> _Data in this exercise_
----------

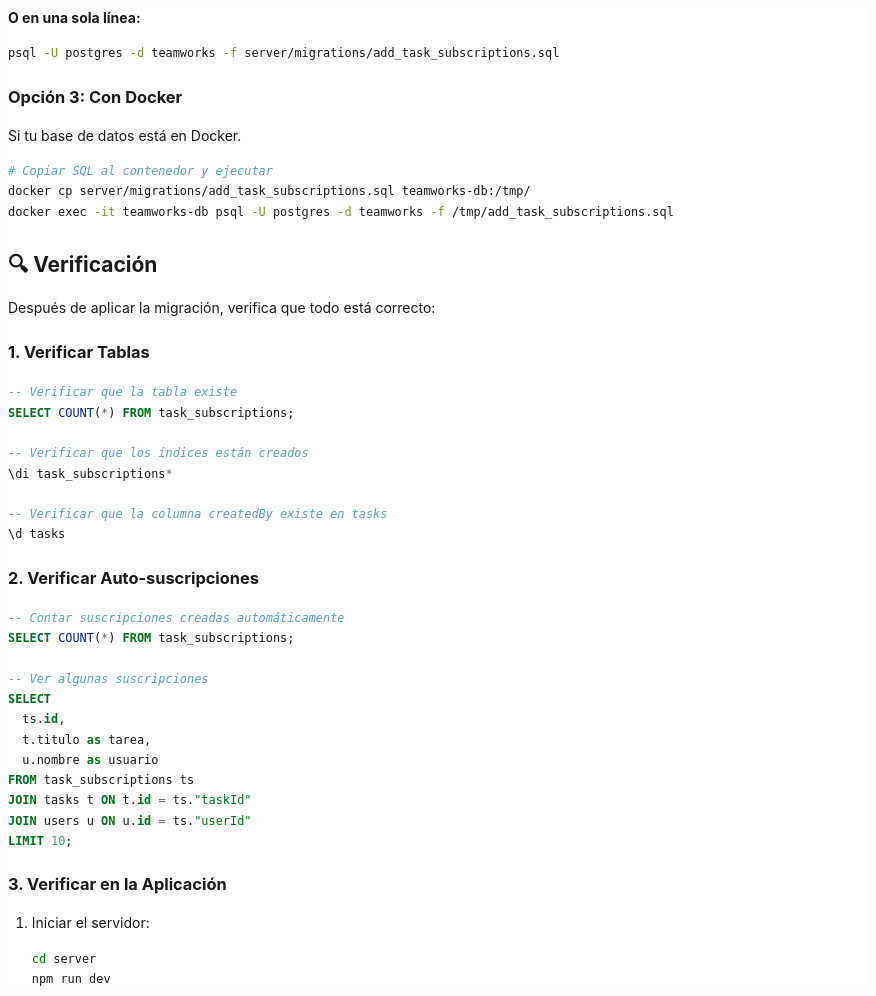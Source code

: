 **O en una sola línea:**
```bash
psql -U postgres -d teamworks -f server/migrations/add_task_subscriptions.sql
```

### Opción 3: Con Docker

Si tu base de datos está en Docker.

```bash
# Copiar SQL al contenedor y ejecutar
docker cp server/migrations/add_task_subscriptions.sql teamworks-db:/tmp/
docker exec -it teamworks-db psql -U postgres -d teamworks -f /tmp/add_task_subscriptions.sql
```

## 🔍 Verificación

Después de aplicar la migración, verifica que todo está correcto:

### 1. Verificar Tablas

```sql
-- Verificar que la tabla existe
SELECT COUNT(*) FROM task_subscriptions;

-- Verificar que los índices están creados
\di task_subscriptions*

-- Verificar que la columna createdBy existe en tasks
\d tasks
```

### 2. Verificar Auto-suscripciones

```sql
-- Contar suscripciones creadas automáticamente
SELECT COUNT(*) FROM task_subscriptions;

-- Ver algunas suscripciones
SELECT 
  ts.id,
  t.titulo as tarea,
  u.nombre as usuario
FROM task_subscriptions ts
JOIN tasks t ON t.id = ts."taskId"
JOIN users u ON u.id = ts."userId"
LIMIT 10;
```

### 3. Verificar en la Aplicación

1. Iniciar el servidor:
   ```bash
   cd server
   npm run dev
   ```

----------

Write the listing again exactly, duplicating every line and skipping the pictures.

> _Task solution_
Source code

: **O en una sola línea:**
```bash
psql -U postgres -d teamworks -f server/migrations/add_task_subscriptions.sql
```

### Opción 3: Con Docker

Si tu base de datos está en Docker.

```bash
# Copiar SQL al contenedor y ejecutar
docker cp server/migrations/add_task_subscriptions.sql teamworks-db:/tmp/
docker exec -it teamworks-db psql -U postgres -d teamworks -f /tmp/add_task_subscriptions.sql
```

## 🔍 Verificación

Después de aplicar la migración, verifica que todo está correcto:

### 1. Verificar Tablas

```sql
-- Verificar que la tabla existe
SELECT COUNT(*) FROM task_subscriptions;

-- Verificar que los índices están creados
\di task_subscriptions*

-- Verificar que la columna createdBy existe en tasks
\d tasks
```

### 2. Verificar Auto-suscripciones

```sql
-- Contar suscripciones creadas automáticamente
SELECT COUNT(*) FROM task_subscriptions;

-- Ver algunas suscripciones
SELECT 
  ts.id,
  t.titulo as tarea,
  u.nombre as usuario
FROM task_subscriptions ts
JOIN tasks t ON t.id = ts."taskId"
JOIN users u ON u.id = ts."userId"
LIMIT 10;
```

### 3. Verificar en la Aplicación

1. Iniciar el servidor:
   ```bash
   cd server
   npm run dev
   ```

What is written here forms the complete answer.